Feb 23, 2021 | Culture, Film & TV

In July last year, tragicom programme “Corporate” wrapped up its 3rd and final series, leaving behind 26 episodes of humour, starkness and a not so subtle critique of late stage capitalism.

The show is set in a large multinational, “Hampton DeVille”, run by psychopathic CEO “Christian DeVille” (Lance Reddick), a hyper masculine, warrior obsessed businessman who rules with an iron fist and is driven to increase profits by any means, dealing in arms, commodities and his beloved pet project a “Hurricane Machine”.
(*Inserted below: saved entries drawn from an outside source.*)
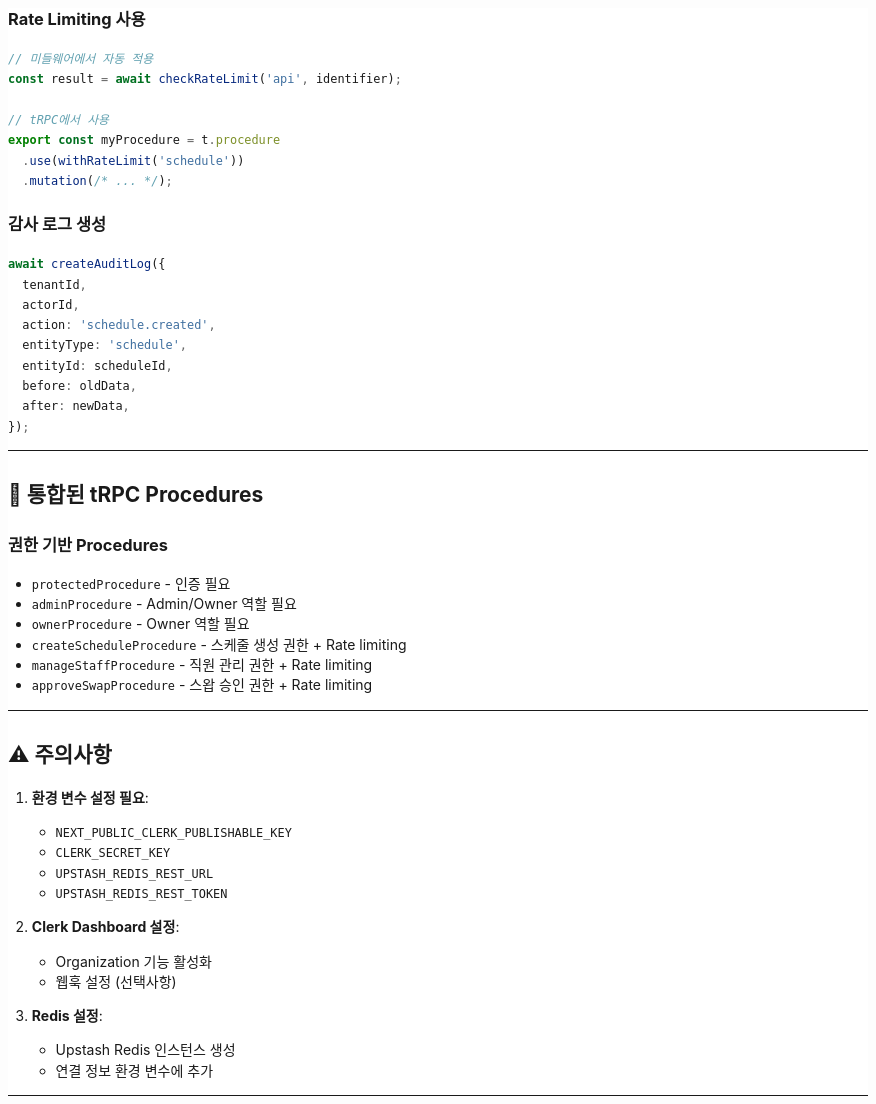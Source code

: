 ### Rate Limiting 사용
```typescript
// 미들웨어에서 자동 적용
const result = await checkRateLimit('api', identifier);

// tRPC에서 사용
export const myProcedure = t.procedure
  .use(withRateLimit('schedule'))
  .mutation(/* ... */);
```

### 감사 로그 생성
```typescript
await createAuditLog({
  tenantId,
  actorId,
  action: 'schedule.created',
  entityType: 'schedule',
  entityId: scheduleId,
  before: oldData,
  after: newData,
});
```

---

## 🚀 통합된 tRPC Procedures

### 권한 기반 Procedures
- `protectedProcedure` - 인증 필요
- `adminProcedure` - Admin/Owner 역할 필요
- `ownerProcedure` - Owner 역할 필요
- `createScheduleProcedure` - 스케줄 생성 권한 + Rate limiting
- `manageStaffProcedure` - 직원 관리 권한 + Rate limiting
- `approveSwapProcedure` - 스왑 승인 권한 + Rate limiting

---

## ⚠️ 주의사항

1. **환경 변수 설정 필요**:
   - `NEXT_PUBLIC_CLERK_PUBLISHABLE_KEY`
   - `CLERK_SECRET_KEY`
   - `UPSTASH_REDIS_REST_URL`
   - `UPSTASH_REDIS_REST_TOKEN`

2. **Clerk Dashboard 설정**:
   - Organization 기능 활성화
   - 웹훅 설정 (선택사항)

3. **Redis 설정**:
   - Upstash Redis 인스턴스 생성
   - 연결 정보 환경 변수에 추가

---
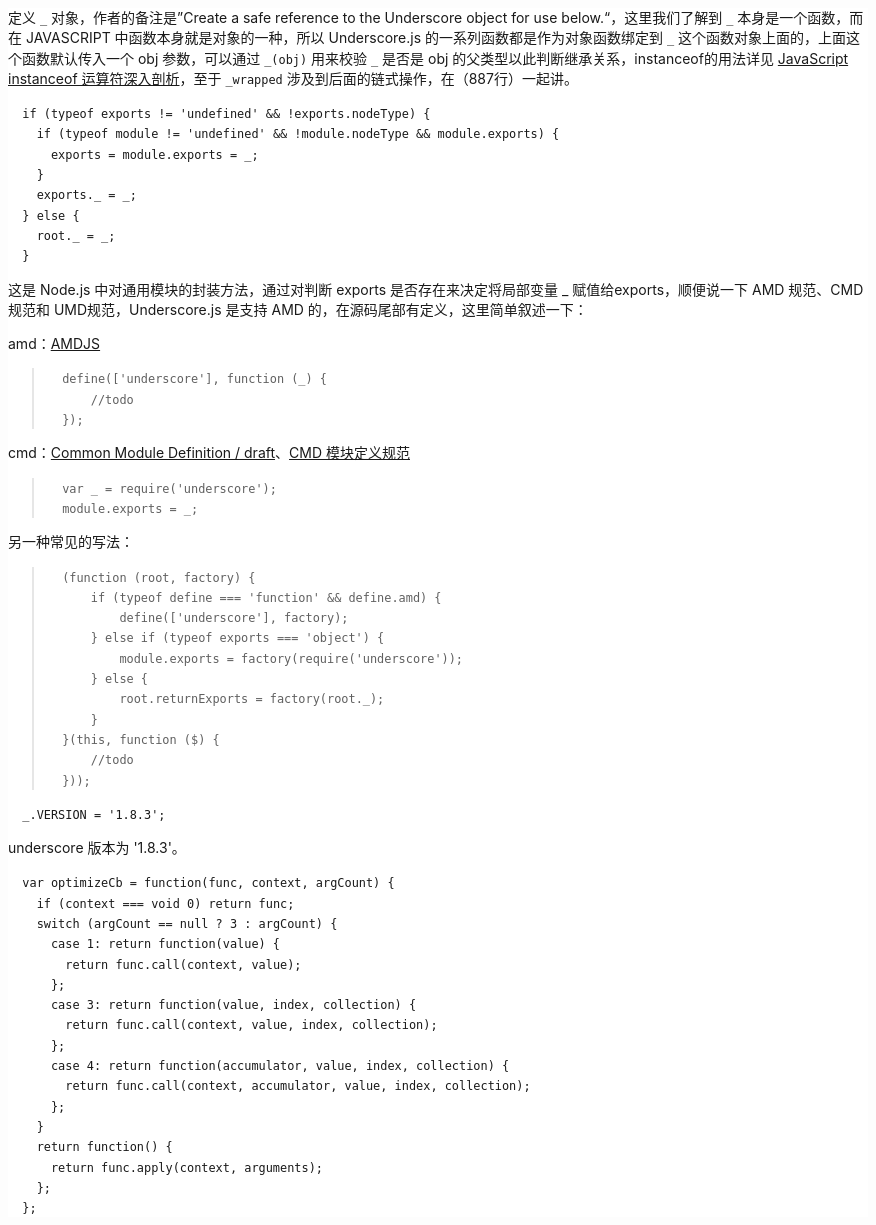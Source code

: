 定义 `_` 对象，作者的备注是”Create a safe reference to the Underscore object for use below.“，这里我们了解到 `_` 本身是一个函数，而在 JAVASCRIPT 中函数本身就是对象的一种，所以 Underscore.js 的一系列函数都是作为对象函数绑定到 `_` 这个函数对象上面的，上面这个函数默认传入一个 obj 参数，可以通过 `_(obj)` 用来校验 `_` 是否是 obj 的父类型以此判断继承关系，instanceof的用法详见 [JavaScript instanceof 运算符深入剖析](http://www.ibm.com/developerworks/cn/web/1306_jiangjj_jsinstanceof/)，至于 `_wrapped` 涉及到后面的链式操作，在（887行）一起讲。

      if (typeof exports != 'undefined' && !exports.nodeType) {
        if (typeof module != 'undefined' && !module.nodeType && module.exports) {
          exports = module.exports = _;
        }
        exports._ = _;
      } else {
        root._ = _;
      }

这是 Node.js 中对通用模块的封装方法，通过对判断 exports 是否存在来决定将局部变量 _ 赋值给exports，顺便说一下 AMD 规范、CMD规范和 UMD规范，Underscore.js 是支持 AMD 的，在源码尾部有定义，这里简单叙述一下：

amd：[AMDJS](https://github.com/amdjs/amdjs-api/wiki/AMD)

>       define(['underscore'], function (_) {
>           //todo
>       });

cmd：[Common Module Definition / draft](https://github.com/cmdjs/specification/blob/master/draft/module.md)、[CMD 模块定义规范](https://github.com/seajs/seajs/issues/242)

>       var _ = require('underscore');
>       module.exports = _;

另一种常见的写法：

>       (function (root, factory) {
>           if (typeof define === 'function' && define.amd) {
>               define(['underscore'], factory);
>           } else if (typeof exports === 'object') {
>               module.exports = factory(require('underscore'));
>           } else {
>               root.returnExports = factory(root._);
>           }
>       }(this, function ($) {
>           //todo
>       }));

      _.VERSION = '1.8.3';

underscore 版本为 '1.8.3'。

      var optimizeCb = function(func, context, argCount) {
        if (context === void 0) return func;
        switch (argCount == null ? 3 : argCount) {
          case 1: return function(value) {
            return func.call(context, value);
          };
          case 3: return function(value, index, collection) {
            return func.call(context, value, index, collection);
          };
          case 4: return function(accumulator, value, index, collection) {
            return func.call(context, accumulator, value, index, collection);
          };
        }
        return function() {
          return func.apply(context, arguments);
        };
      };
 The 2 lead characters, Matt Engelbertson (Matt Ingebretson) and Jake Levison (Jake Weisman), who created the show alongside Pat Bishop, play ‘Junior Executives-in-Training’ a comedic play on the ridiculous corporate jargon that confirms there positions as “middle management”. The 2 wield little to no power and are ground down under the oppressive thumb of modern corporate life. 
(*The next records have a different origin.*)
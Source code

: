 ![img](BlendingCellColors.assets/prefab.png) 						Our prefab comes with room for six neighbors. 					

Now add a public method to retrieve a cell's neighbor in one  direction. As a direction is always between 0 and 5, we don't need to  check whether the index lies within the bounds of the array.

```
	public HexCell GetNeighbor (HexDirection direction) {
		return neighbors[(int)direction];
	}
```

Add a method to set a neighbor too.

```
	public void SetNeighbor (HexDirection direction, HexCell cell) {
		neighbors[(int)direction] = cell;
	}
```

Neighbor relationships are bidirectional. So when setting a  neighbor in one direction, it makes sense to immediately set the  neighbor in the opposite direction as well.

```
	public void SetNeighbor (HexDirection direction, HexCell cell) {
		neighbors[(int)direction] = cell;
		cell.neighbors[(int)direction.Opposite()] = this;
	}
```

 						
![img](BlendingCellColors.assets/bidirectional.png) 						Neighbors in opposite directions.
 “Capital is an abstract parasite, an insatiable vampire and zombie maker; but the living flesh it converts into dead labor is ours, and the zombies it makes are us.” – Mark Fisher

The pair battle with the unrelenting trudge of meaningless work, depression and social isolation with the marginally more optimistic Matt still hopeful of finding success, whilst Jake has resigned himself to a life barely tolerable toil. With a host of dead eyed colleagues, Corporate sets a scene with its deadpan humour and grayscale backdrop.

“Consciousness becomes only a means, and alienated labour turns the species-life into an alien being. “It alienates from man his own body, external nature, his mental life and his human life.” – Karl Marx

A running theme throughout all 3 series is alienation, in which characters view work solely as a means to an end, in which the fruits of their labour are obscured, meaningless or horrifying. In the episode “Powerpoint of death” – Matt keenly offers his special Powerpoint skills to help pitch to the CIA to supply arms for an upcoming conflict, Matt, so alienated from his work and conditioned to the ruthless world of business, fails to see the glaring immorality of his creation. 
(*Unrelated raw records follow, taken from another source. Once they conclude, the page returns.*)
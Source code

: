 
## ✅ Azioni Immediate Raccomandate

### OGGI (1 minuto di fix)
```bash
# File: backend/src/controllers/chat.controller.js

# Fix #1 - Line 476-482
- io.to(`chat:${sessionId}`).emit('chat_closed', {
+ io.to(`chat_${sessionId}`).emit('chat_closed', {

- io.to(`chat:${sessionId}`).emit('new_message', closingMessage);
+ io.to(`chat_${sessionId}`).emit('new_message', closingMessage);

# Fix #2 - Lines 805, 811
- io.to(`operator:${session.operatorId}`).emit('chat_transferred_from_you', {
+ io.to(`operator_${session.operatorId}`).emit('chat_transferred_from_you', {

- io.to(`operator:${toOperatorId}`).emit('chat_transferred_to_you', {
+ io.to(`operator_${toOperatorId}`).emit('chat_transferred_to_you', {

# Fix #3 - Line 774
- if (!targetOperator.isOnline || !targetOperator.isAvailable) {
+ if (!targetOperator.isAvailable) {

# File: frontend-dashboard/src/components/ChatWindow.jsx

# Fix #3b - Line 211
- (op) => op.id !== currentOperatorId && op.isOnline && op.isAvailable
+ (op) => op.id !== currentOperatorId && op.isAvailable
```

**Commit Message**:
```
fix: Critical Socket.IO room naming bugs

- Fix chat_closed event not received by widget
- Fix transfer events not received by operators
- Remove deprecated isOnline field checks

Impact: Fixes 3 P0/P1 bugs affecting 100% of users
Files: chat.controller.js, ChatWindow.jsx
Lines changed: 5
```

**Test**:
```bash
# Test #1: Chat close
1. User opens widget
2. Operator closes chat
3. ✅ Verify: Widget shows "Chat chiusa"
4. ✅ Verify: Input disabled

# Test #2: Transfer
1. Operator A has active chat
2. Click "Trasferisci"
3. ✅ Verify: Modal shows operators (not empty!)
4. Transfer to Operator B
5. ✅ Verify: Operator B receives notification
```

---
 Through a never ending list of pointless tasks, from designing a new company logo to policing “Casual Friday” Matt & Jake struggle to find any meaning in their work, constantly switching between glum, boredom to a forced enthusiasm, as their line managers attempt to invigorate them to take on more work. 

 The show makes a point of how company life increasingly dominates social life, in “Society Tomorrow” Matt is enthralled with his new wrist attached device, which monitors his activity and harvests data, before discovering the device (manufactured by Hampton DeVille) is physically locked to his wrist, a clever if not obvious allegory of how technology is used to anchor people, permanently into their workplace. 

 “The chemico-biologization of mental illness is of course strictly commensurate with its depoliticization. Considering mental illness an individual chemico-biological problem has enormous benefits for capitalism.” – Mark Fisher

 The show touches heavily on mental illness, in “Black Dog” depression is personified by a literal monster, following Jake around since childhood, perpetually misguiding him.The show does a good job of showing the between the causes of mental health conditions and the conduit between chemical imbalances and material conditions, as the employees scoff medication and have workplace related breakdowns. 

 The show will be sorely missed, its funny take on corporate culture shone a light into a world largely ignored since “The Office” but unlike its contemporaries, it seemed to make a meaningful go at offering some actual analysis of the world we live in.